= Malathi Veeraraghavan =

Indian and American electrical engineer

Malathi Veeraraghavan (July 11, 1962 – May 11, 2020) was an Indian and American electrical engineer specializing in communications networks, including broadband networks, wireless ad hoc networks, vehicular ad hoc networks, and optical networking. She worked as a researcher for AT&T Bell Labs and as a professor at the University of Virginia.

==Life and work==
Veeraraghavan was born on July 11, 1962, and earned a bachelor's degree in electrical engineering from IIT Madras in 1984. She went to Duke University for graduate study in electrical engineering, earning a master's degree in 1985 and completing her Ph.D. in 1988. Her dissertation, Modeling and Evaluation of Fault-Tolerant Multiple Processor Systems, was supervised by Kishor S. Trivedi.

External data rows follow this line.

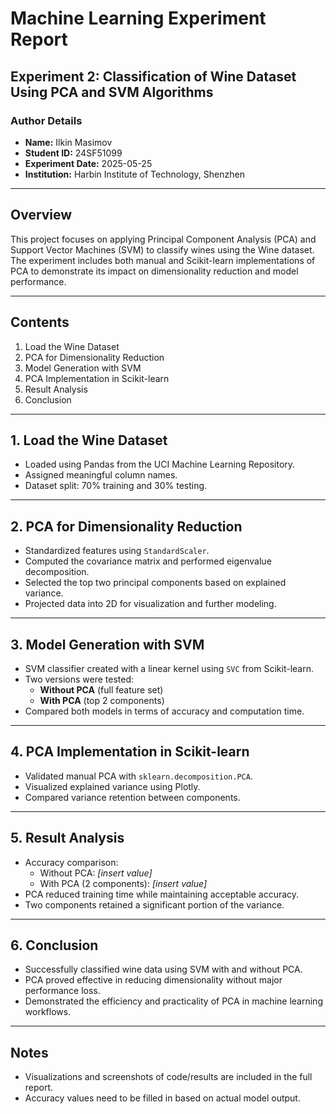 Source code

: # Machine Learning Experiment Report

## Experiment 2: Classification of Wine Dataset Using PCA and SVM Algorithms

### Author Details
- **Name:** Ilkin Masimov  
- **Student ID:** 24SF51099  
- **Experiment Date:** 2025-05-25  
- **Institution:** Harbin Institute of Technology, Shenzhen  

---

## Overview

This project focuses on applying Principal Component Analysis (PCA) and Support Vector Machines (SVM) to classify wines using the Wine dataset. The experiment includes both manual and Scikit-learn implementations of PCA to demonstrate its impact on dimensionality reduction and model performance.

---

## Contents

1. Load the Wine Dataset  
2. PCA for Dimensionality Reduction  
3. Model Generation with SVM  
4. PCA Implementation in Scikit-learn  
5. Result Analysis  
6. Conclusion  

---

## 1. Load the Wine Dataset

- Loaded using Pandas from the UCI Machine Learning Repository.
- Assigned meaningful column names.
- Dataset split: 70% training and 30% testing.

---

## 2. PCA for Dimensionality Reduction

- Standardized features using `StandardScaler`.
- Computed the covariance matrix and performed eigenvalue decomposition.
- Selected the top two principal components based on explained variance.
- Projected data into 2D for visualization and further modeling.

---

## 3. Model Generation with SVM

- SVM classifier created with a linear kernel using `SVC` from Scikit-learn.
- Two versions were tested:
  - **Without PCA** (full feature set)
  - **With PCA** (top 2 components)
- Compared both models in terms of accuracy and computation time.

---

## 4. PCA Implementation in Scikit-learn

- Validated manual PCA with `sklearn.decomposition.PCA`.
- Visualized explained variance using Plotly.
- Compared variance retention between components.

---

## 5. Result Analysis

- Accuracy comparison:
  - Without PCA: *[insert value]*  
  - With PCA (2 components): *[insert value]*
- PCA reduced training time while maintaining acceptable accuracy.
- Two components retained a significant portion of the variance.

---

## 6. Conclusion

- Successfully classified wine data using SVM with and without PCA.
- PCA proved effective in reducing dimensionality without major performance loss.
- Demonstrated the efficiency and practicality of PCA in machine learning workflows.

---

## Notes

- Visualizations and screenshots of code/results are included in the full report.
- Accuracy values need to be filled in based on actual model output.
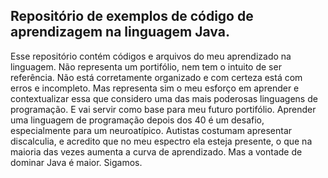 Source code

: ## Repositório de exemplos de código de aprendizagem na linguagem Java.
  
  Esse repositório contém códigos e arquivos do meu aprendizado na linguagem. Não representa um portifólio, nem tem o intuito de ser referência. Não está corretamente organizado e com certeza está com erros e incompleto. Mas representa sim o meu esforço em aprender e contextualizar essa que considero uma das mais poderosas linguagens de programação. E vai servir como base para meu futuro portifólio. Aprender uma linguagem de programação depois dos 40 é um desafio, especialmente para um neuroatípico. Autistas costumam apresentar discalculia, e acredito que no meu espectro ela esteja presente, o que na maioria das vezes aumenta a curva de aprendizado. Mas a vontade de dominar Java é maior. Sigamos.
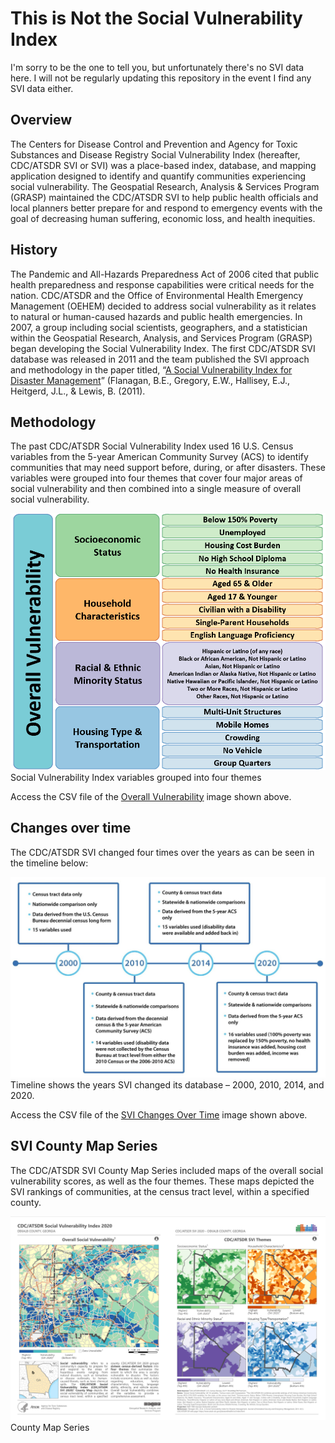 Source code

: # This is Not the Social Vulnerability Index

I'm sorry to be the one to tell you, but unfortunately there's no SVI data here. I will not be regularly updating this repository in the event I find any SVI data either.

## Overview

The Centers for Disease Control and Prevention and Agency for Toxic Substances and Disease Registry Social Vulnerability Index (hereafter, CDC/ATSDR SVI or SVI) was a place-based index, database, and mapping application designed to identify and quantify communities experiencing social vulnerability. The Geospatial Research, Analysis & Services Program (GRASP) maintained the CDC/ATSDR SVI to help public health officials and local planners better prepare for and respond to emergency events with the goal of decreasing human suffering, economic loss, and health inequities.

## History

The Pandemic and All-Hazards Preparedness Act of 2006 cited that public health preparedness and response capabilities were critical needs for the nation. CDC/ATSDR and the Office of Environmental Health Emergency Management (OEHEM) decided to address social vulnerability as it relates to natural or human-caused hazards and public health emergencies. In 2007, a group including social scientists, geographers, and a statistician within the Geospatial Research, Analysis, and Services Program (GRASP) began developing the Social Vulnerability Index. The first CDC/ATSDR SVI database was released in 2011 and the team published the SVI approach and methodology in the paper titled, “[A Social Vulnerability Index for Disaster Management](docs/Flanagan_2011_SVIforDisasterManagement-508.pdf)” (Flanagan, B.E., Gregory, E.W., Hallisey, E.J., Heitgerd, J.L., & Lewis, B. (2011).

## Methodology

The past CDC/ATSDR Social Vulnerability Index used 16 U.S. Census variables from the 5-year American Community Survey (ACS) to identify communities that may need support before, during, or after disasters. These variables were grouped into four themes that cover four major areas of social vulnerability and then combined into a single measure of overall social vulnerability.

![SVI Overall, Theme, Indicator Image](img/SVI-Overall-Theme-Indicator-Image.png)
Social Vulnerability Index variables grouped into four themes

Access the CSV file of the [Overall Vulnerability](Overall-Vulnerability-Table.csv) image shown above.

## Changes over time

The CDC/ATSDR SVI changed four times over the years as can be seen in the timeline below:

![CDC/ATSDR SVI Changes Over Time](img/SVI_Timeline-Graphic_V7.jpg)
Timeline shows the years SVI changed its database – 2000, 2010, 2014, and 2020.

Access the CSV file of the [SVI Changes Over Time](Changes-Over-Time-Table.csv) image shown above.

## SVI County Map Series

The CDC/ATSDR SVI County Map Series included maps of the overall social vulnerability scores, as well as the four themes. These maps depicted the SVI rankings of communities, at the census tract level, within a specified county.

![SVI County Map Series](img/County-Map-Series.png)
County Map Series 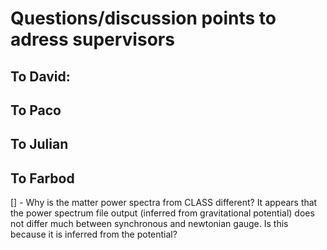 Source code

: # Questions/discussion points to adress supervisors

## To David:

## To Paco

## To Julian

## To Farbod 
[] - Why is the matter power spectra from CLASS different? It appears that the power spectrum file output (inferred from gravitational potential) does not differ much between synchronous and newtonian gauge. Is this because it is inferred from the potential?
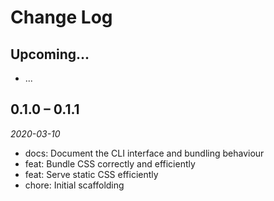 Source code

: # Change Log

## Upcoming...

- ... <!-- Add new lines here. Version number will be decided later -->

## 0.1.0 – 0.1.1

_2020-03-10_

- docs: Document the CLI interface and bundling behaviour
- feat: Bundle CSS correctly and efficiently
- feat: Serve static CSS efficiently
- chore: Initial scaffolding
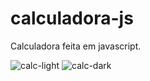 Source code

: # calculadora-js

Calculadora feita em javascript.

![calc-light](https://github.com/user-attachments/assets/153a9315-a3a3-4aaf-98cc-8bdd15844c5e)
![calc-dark](https://github.com/user-attachments/assets/12c11a1f-b805-4417-b844-9cc87bdab4af)
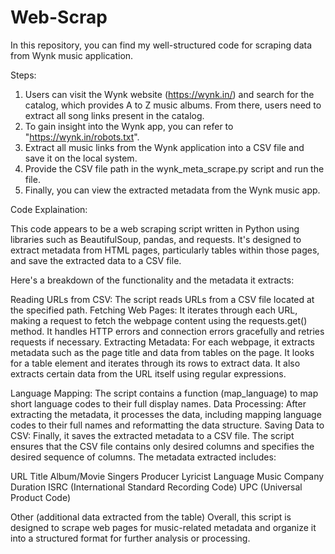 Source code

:# Web-Scrap
In this repository, you can find my well-structured code for scraping data from Wynk music application. 

Steps:

1) Users can visit the Wynk website (https://wynk.in/) and search for the catalog, which provides A to Z music albums. From there, users need to extract all song links present in the catalog.
2) To gain insight into the Wynk app, you can refer to "https://wynk.in/robots.txt".
3) Extract all music links from the Wynk application into a CSV file and save it on the local system.
4) Provide the CSV file path in the wynk_meta_scrape.py script and run the file.
5) Finally, you can view the extracted metadata from the Wynk music app.
   
Code Explaination:

This code appears to be a web scraping script written in Python using libraries such as BeautifulSoup, pandas, and requests. It's designed to extract metadata from HTML pages, particularly tables within those pages, and save the extracted data to a CSV file.

Here's a breakdown of the functionality and the metadata it extracts:

Reading URLs from CSV: The script reads URLs from a CSV file located at the specified path.
Fetching Web Pages: It iterates through each URL, making a request to fetch the webpage content using the requests.get() method. It handles HTTP errors and connection errors gracefully and retries requests if necessary.
Extracting Metadata: For each webpage, it extracts metadata such as the page title and data from tables on the page. It looks for a table element and iterates through its rows to extract data. It also extracts certain data from the URL itself using regular expressions.

Language Mapping: The script contains a function (map_language) to map short language codes to their full display names.
Data Processing: After extracting the metadata, it processes the data, including mapping language codes to their full names and reformatting the data structure.
Saving Data to CSV: Finally, it saves the extracted metadata to a CSV file. The script ensures that the CSV file contains only desired columns and specifies the desired sequence of columns.
The metadata extracted includes:

URL
Title
Album/Movie
Singers
Producer
Lyricist
Language
Music Company
Duration
ISRC (International Standard Recording Code)
UPC (Universal Product Code)

Other (additional data extracted from the table)
Overall, this script is designed to scrape web pages for music-related metadata and organize it into a structured format for further analysis or processing.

She became a researcher and member of the technical staff of AT&T Bell Labs, starting in 1988 in Columbus, Ohio and moving in 1992 to Holmdel, New Jersey. Her work there involved the development of distributed call processing technology for voice over IP services. She was named a distinguished member of the technical staff in 1994.

In 1999 she returned to academia as an associate professor at Brooklyn Polytechnic (now part of New York University). She moved to the University of Virginia in 2003, as the founding director of a new graduate program in computer engineering, jointly offered by the departments of computer science and electrical and computer engineering. She was promoted to full professor in 2007.

She died on May 11, 2020.

==Recognition==
Veeraraghavan was named an IEEE Fellow, in the 2020 class of fellows, "for contributions to control-plane architectures, signal protocols and hybrid networks".